The dialogue he shares with Princess Tamina is the kind of banter formed of one-liners designed to show that the characters are trying hard not to like each other despite their obvious attraction. It’s not very clever dialogue and often crops up at times when the characters really have more important things to do and emotions to feel, and it does substitute for character development, but at a very basic level it gets the job done. If we like these two characters, it’s because we find Gyllenhaal and Arterton to be likable themselves. Tamina is a bland character on paper, as are these all (excepting perhaps Sheik Amar, played by an enthusiastic Alfred Molina), and doesn’t have enough of a sense of humor, but Arterton herself seems to understand the role, and gives it just enough charm and gentleness to get by. I’m not sure she and Gyllenhaal have what is called “screen chemistry,” but at least they seem to be having fun together.
Most of the humor comes not from the dialogue, but from the more over-the-top stunts, Alfred Molina’s enthusiastically selfish Sheik and his love of ostrich-racing, the sheer awful corniness of the romantic arc, and the entire lack of subtlety anywhere in the movie. This all is fun. And as I said, there are some really beautiful fantasy cities and desert landscapes we get to visit. If anything, I wish there were fewer locations, just so that we could spend more time exploring the more spectacular ones, like the holy city of Alamut. I’d welcome a sequel just to revisit these landscapes in greater detail.

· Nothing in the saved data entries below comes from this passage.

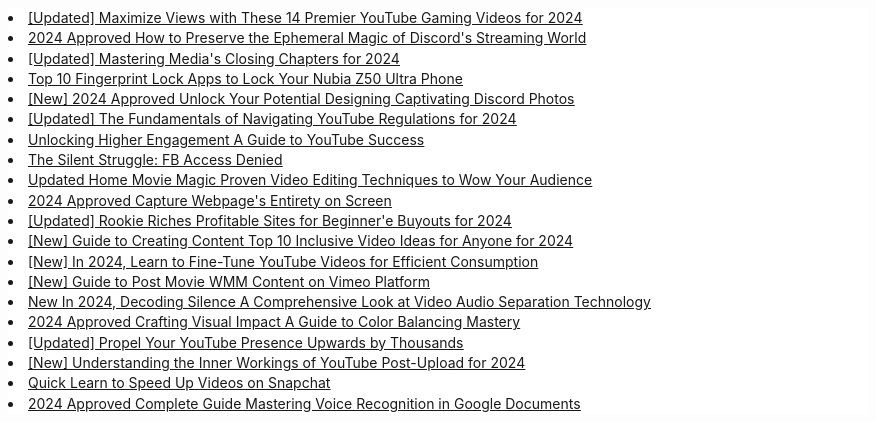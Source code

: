 <li><a href="https://youtube-tips.techidaily.com/ed-maximize-views-with-these-14-premier-youtube-gaming-videos-for-2024/"><u>[Updated] Maximize Views with These 14 Premier YouTube Gaming Videos for 2024</u></a></li>
<li><a href="https://screen-capture.techidaily.com/2024-approved-how-to-preserve-the-ephemeral-magic-of-discords-streaming-world/"><u>2024 Approved  How to Preserve the Ephemeral Magic of Discord's Streaming World</u></a></li>
<li><a href="https://youtube-tips.techidaily.com/ed-mastering-medias-closing-chapters-for-2024/"><u>[Updated] Mastering Media's Closing Chapters for 2024</u></a></li>
<li><a href="https://easy-unlock-android.techidaily.com/top-10-fingerprint-lock-apps-to-lock-your-nubia-z50-ultra-phone-by-drfone-android/"><u>Top 10 Fingerprint Lock Apps to Lock Your Nubia Z50 Ultra Phone</u></a></li>
<li><a href="https://discord-videos.techidaily.com/new-2024-approved-unlock-your-potential-designing-captivating-discord-photos/"><u>[New] 2024 Approved  Unlock Your Potential  Designing Captivating Discord Photos</u></a></li>
<li><a href="https://youtube-tips.techidaily.com/ed-the-fundamentals-of-navigating-youtube-regulations-for-2024/"><u>[Updated] The Fundamentals of Navigating YouTube Regulations for 2024</u></a></li>
<li><a href="https://youtube-tips.techidaily.com/king-higher-engagement-a-guide-to-youtube-success/"><u>Unlocking Higher Engagement  A Guide to YouTube Success</u></a></li>
<li><a href="https://facebook.techidaily.com/the-silent-struggle-fb-access-denied/"><u>The Silent Struggle: FB Access Denied</u></a></li>
<li><a href="https://video-ai-editor.techidaily.com/updated-home-movie-magic-proven-video-editing-techniques-to-wow-your-audience/"><u>Updated Home Movie Magic Proven Video Editing Techniques to Wow Your Audience</u></a></li>
<li><a href="https://remote-screen-capture.techidaily.com/2024-approved-capture-webpages-entirety-on-screen/"><u>2024 Approved  Capture Webpage's Entirety on Screen</u></a></li>
<li><a href="https://youtube-tips.techidaily.com/ed-rookie-riches-profitable-sites-for-beginnere-buyouts-for-2024/"><u>[Updated] Rookie Riches  Profitable Sites for Beginner'e Buyouts for 2024</u></a></li>
<li><a href="https://youtube-tips.techidaily.com/uide-to-creating-content-top-10-inclusive-video-ideas-for-anyone-for-2024/"><u>[New] Guide to Creating Content  Top 10 Inclusive Video Ideas for Anyone for 2024</u></a></li>
<li><a href="https://youtube-tips.techidaily.com/n-2024-learn-to-fine-tune-youtube-videos-for-efficient-consumption/"><u>[New] In 2024, Learn to Fine-Tune YouTube Videos for Efficient Consumption</u></a></li>
<li><a href="https://vimeo-videos.techidaily.com/new-guide-to-post-movie-wmm-content-on-vimeo-platform/"><u>[New] Guide to Post Movie WMM Content on Vimeo Platform</u></a></li>
<li><a href="https://sound-optimizing.techidaily.com/new-in-2024-decoding-silence-a-comprehensive-look-at-video-audio-separation-technology/"><u>New In 2024, Decoding Silence A Comprehensive Look at Video Audio Separation Technology</u></a></li>
<li><a href="https://extra-tips.techidaily.com/2024-approved-crafting-visual-impact-a-guide-to-color-balancing-mastery/"><u>2024 Approved  Crafting Visual Impact  A Guide to Color Balancing Mastery</u></a></li>
<li><a href="https://youtube-tips.techidaily.com/ed-propel-your-youtube-presence-upwards-by-thousands/"><u>[Updated] Propel Your YouTube Presence Upwards by Thousands</u></a></li>
<li><a href="https://youtube-tips.techidaily.com/nderstanding-the-inner-workings-of-youtube-post-upload-for-2024/"><u>[New] Understanding the Inner Workings of YouTube Post-Upload for 2024</u></a></li>
<li><a href="https://extra-resources.techidaily.com/quick-learn-to-speed-up-videos-on-snapchat/"><u>Quick Learn to Speed Up Videos on Snapchat</u></a></li>
<li><a href="https://article-helps.techidaily.com/2024-approved-complete-guide-mastering-voice-recognition-in-google-documents/"><u>2024 Approved  Complete Guide  Mastering Voice Recognition in Google Documents</u></a></li>
</ul></div>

And there’s also another element that’s quite interesting: the theme of brotherhood, and the importance of its bonds. See, Dastan is not a prince by blood; rather, he was adopted by the Persian emperor when a young boy, and so became brother to the emperor’s two older sons. Tus, the eldest, is trying his hardest to be worthy of succeeding his father – he’s grave, serious, ambitious, but also desires to learn wisdom and justice. And he likes Dastan, despite the rogue’s general irreverence, lack of manners, and bedraggled appearance. The other brother, Garsiv (WHO THE HECK CAME UP WITH THESE HORRIBLE NAMES? THE WHOLE RICHNESS OF PERSIAN LINGUISTIC CULTURE AND THEY INVENT THIS LAMENESS???), is more arrogant and can’t stand Dastan. We immediately sense he is untrustworthy (his darker hair and eyes are also typical Hollywood symbols), and probably in league with the villain, but things don’t end up being quite that simple. Well, fine, things are still very simple, but the movie affirms the bonds of brotherhood in a way that is satisfying and less cynical than I sort of expected from Hollywood. The treatment of the theme certainly isn’t deep, but the mere presence of brotherly love in this story was actually kind of neat.
Prince of Persia: The Sands of Time lets you turn off your brain without having to worry too much about what’ll happen to you without your brain’s defense. I spent most of its running time smiling, and sometimes grinning, and I’m grateful for a movie that does that.